Fan worms look more like feather dusters than animals. If you come across one while swimming in the ocean, all you’ll see is a beautiful spray of feathery tentacles, sprouting from a rock. These extend from around the creature’s hidden mouth, and they filter specks of food from the surrounding water. If you get too close, they’ll suddenly retract, pulling back into the protective tube that houses the animal’s more typical wormlike body.
The tentacles can do that because they have eyes. They’re like living feather dusters whose mouths can see you coming.
The simplest animal eyes consist of light-sensitive cells, partnered with a dark pigment. These give their owners a one-pixel sense of the world—not enough to qualify as true vision but enough to detect sources of light or shade. If these simple light detectors cluster in groups, they can provide their owners with information about light coming in from different directions, offering them a true, multipixel image of the world. The compound eyes of insects work in this way.
As I wrote in my National Geographic feature, “Simple eyes should not be seen as just stepping-stones along a path toward greater complexity. Those that exist today are tailored to the needs of their users. To understand how eyes evolved, scientists need to do more than examine their structures—they need [to] understand how animals use their eyes.”
For the fan worms, sight is all about defense. These creatures live stationary lives, sitting within their protective tubes and snagging floating particles of food from the water. Unlike related worms, they aren’t active predators, so they have no need for sharp eyesight. They just need to know if their bodies are inside their tubes, and if danger is approaching.
But despite these simple needs, they have evolved an astonishing range of eyes, which span the entire gamut from simple light detectors to complex compound eyes. That’s why Michael Bok from the University of Lund describes them as “nature’s eye factories.”
Most species have the basic one-pixel light detectors, or ocelli, on their heads, where you’d expect eyes to sit. These are too simple for true vision, and besides, they’re buried within the head, which is itself buried inside a tube. The worms probably use them to measure ambient light levels or tune their body clocks. They also have ocelli along their trunks and at the tips of their tails, which might warn them if they’ve somehow left their tubes and exposed their bodies.

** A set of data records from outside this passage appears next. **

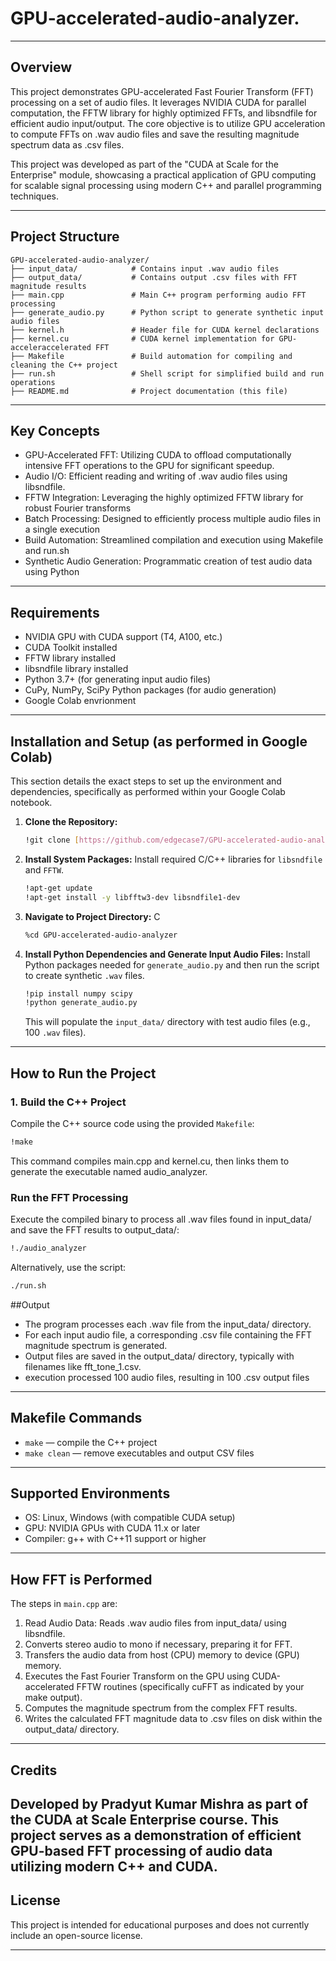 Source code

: # GPU-accelerated-audio-analyzer.

---

## Overview
This project demonstrates GPU-accelerated Fast Fourier Transform (FFT) processing on a set of audio files. It leverages NVIDIA CUDA for parallel computation, the FFTW library for highly optimized FFTs, and libsndfile for efficient audio input/output. The core objective is to utilize GPU acceleration to compute FFTs on .wav audio files and save the resulting magnitude spectrum data as .csv files.

This project was developed as part of the "CUDA at Scale for the Enterprise" module, showcasing a practical application of GPU computing for scalable signal processing using modern C++ and parallel programming techniques.

---

## Project Structure

```
GPU-accelerated-audio-analyzer/
├── input_data/            # Contains input .wav audio files
├── output_data/           # Contains output .csv files with FFT magnitude results
├── main.cpp               # Main C++ program performing audio FFT processing
├── generate_audio.py      # Python script to generate synthetic input audio files
├── kernel.h               # Header file for CUDA kernel declarations
├── kernel.cu              # CUDA kernel implementation for GPU-acceleraccelerated FFT
├── Makefile               # Build automation for compiling and cleaning the C++ project
├── run.sh                 # Shell script for simplified build and run operations 
├── README.md              # Project documentation (this file)
```

---

## Key Concepts
- GPU-Accelerated FFT: Utilizing CUDA to offload computationally intensive FFT operations to the GPU for significant speedup.
- Audio I/O: Efficient reading and writing of .wav audio files using libsndfile.
- FFTW Integration: Leveraging the highly optimized FFTW library for robust Fourier transforms
- Batch Processing: Designed to efficiently process multiple audio files in a single execution
- Build Automation: Streamlined compilation and execution using Makefile and run.sh
- Synthetic Audio Generation: Programmatic creation of test audio data using Python

---

## Requirements

- NVIDIA GPU with CUDA support (T4, A100, etc.)  
- CUDA Toolkit installed  
- FFTW library installed  
- libsndfile library installed  
- Python 3.7+ (for generating input audio files)  
- CuPy, NumPy, SciPy Python packages (for audio generation)
- Google Colab envrionment

---

## Installation and Setup (as performed in Google Colab)

This section details the exact steps to set up the environment and dependencies, specifically as performed within your Google Colab notebook.

1.  **Clone the Repository:**
    ```bash
    !git clone [https://github.com/edgecase7/GPU-accelerated-audio-analyzer.git](https://github.com/edgecase7/GPU-accelerated-audio-analyzer.git)
    ```
    

2.  **Install System Packages:** Install required C/C++ libraries for `libsndfile` and `FFTW`.
    ```bash
    !apt-get update
    !apt-get install -y libfftw3-dev libsndfile1-dev
    ```

3.  **Navigate to Project Directory:** C
    ```bash
    %cd GPU-accelerated-audio-analyzer
    ```

4.  **Install Python Dependencies and Generate Input Audio Files:** Install Python packages needed for `generate_audio.py` and then run the script to create synthetic `.wav` files.
    ```bash
    !pip install numpy scipy
    !python generate_audio.py
    ```
    This will populate the `input_data/` directory with test audio files (e.g., 100 `.wav` files).

---
## How to Run the Project

### 1. Build the C++ Project

Compile the C++ source code using the provided `Makefile`:

```bash
!make
```

This command compiles main.cpp and kernel.cu, then links them to generate the executable named audio_analyzer.

### Run the FFT Processing
Execute the compiled binary to process all .wav files found in input_data/ and save the FFT results to output_data/:

```bash
!./audio_analyzer
```

Alternatively, use the  script:

```bash
./run.sh
```

##Output
-  The program processes each .wav file from the input_data/ directory.
-  For each input audio file, a corresponding .csv file containing the FFT magnitude spectrum is generated.
-  Output files are saved in the output_data/ directory, typically with filenames like fft_tone_1.csv.
-  execution processed 100 audio files, resulting in 100 .csv output files
---
## Makefile Commands

- `make` — compile the C++ project  
- `make clean` — remove executables and output CSV files

---

## Supported Environments

- OS: Linux, Windows (with compatible CUDA setup)  
- GPU: NVIDIA GPUs with CUDA 11.x or later  
- Compiler: g++ with C++11 support or higher

---

## How FFT is Performed

The steps in `main.cpp` are:
1.  Read Audio Data: Reads .wav audio files from input_data/ using libsndfile.
2.  Converts stereo audio to mono if necessary, preparing it for FFT.
3.  Transfers the audio data from host (CPU) memory to device (GPU) memory.
4.  Executes the Fast Fourier Transform on the GPU using CUDA-accelerated FFTW routines (specifically cuFFT as indicated by your make output).
5.  Computes the magnitude spectrum from the complex FFT results.
6.  Writes the calculated FFT magnitude data to .csv files on disk within the output_data/ directory.

---

## Credits

Developed by Pradyut Kumar Mishra as part of the CUDA at Scale Enterprise course. This project serves as a demonstration of efficient GPU-based FFT processing of audio data utilizing modern C++ and CUDA.
---

## License

This project is intended for educational purposes and does not currently include an open-source license.

---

The worms have also evolved ocelli on their crown of feathery tentacles, which look like dustings of orange pollen. These probably act as burglar alarms. They can’t see objects per se, but they can detect moving shadows, and so tell the worms when to withdraw their only vulnerable body parts.
Simple ocelli are good enough for that purpose, so it’s unclear why some fan worms have united these light detectors into true compound eyes. They’re astonishing to see, as if someone had grafted a fly’s eyes onto a flower. They’re also very diverse.
Within a single genus—Megalomma—some species have many small compound eyes on the tip of each tentacle, while others just have two very big ones. “You can see the benefits of both,” says Bok. The bigger eyes provide their owners with a sharper view of the world, but “they are riskier. If you get those nipped off, you’re blind.”
He suspects the balance of benefit and risk depends on the worms’ environments. “Maybe some species are in more interesting visual environments and they need a more sophisticated visual system to filter things out,” he says. “Animals in boring environments can get away with a simple shadow detector.”
Having described the dazzling variety of fan worm eyes, Bok now wants to study how they’re wired to the brain. Those in the feathery crown don’t seem to link up to the typical visual centers, so it seems that in evolving eyes in weird places, the worms also had to evolve new neural circuits from scratch. By understanding those circuits, Bok might get some clues about how the simplest eyes came to be.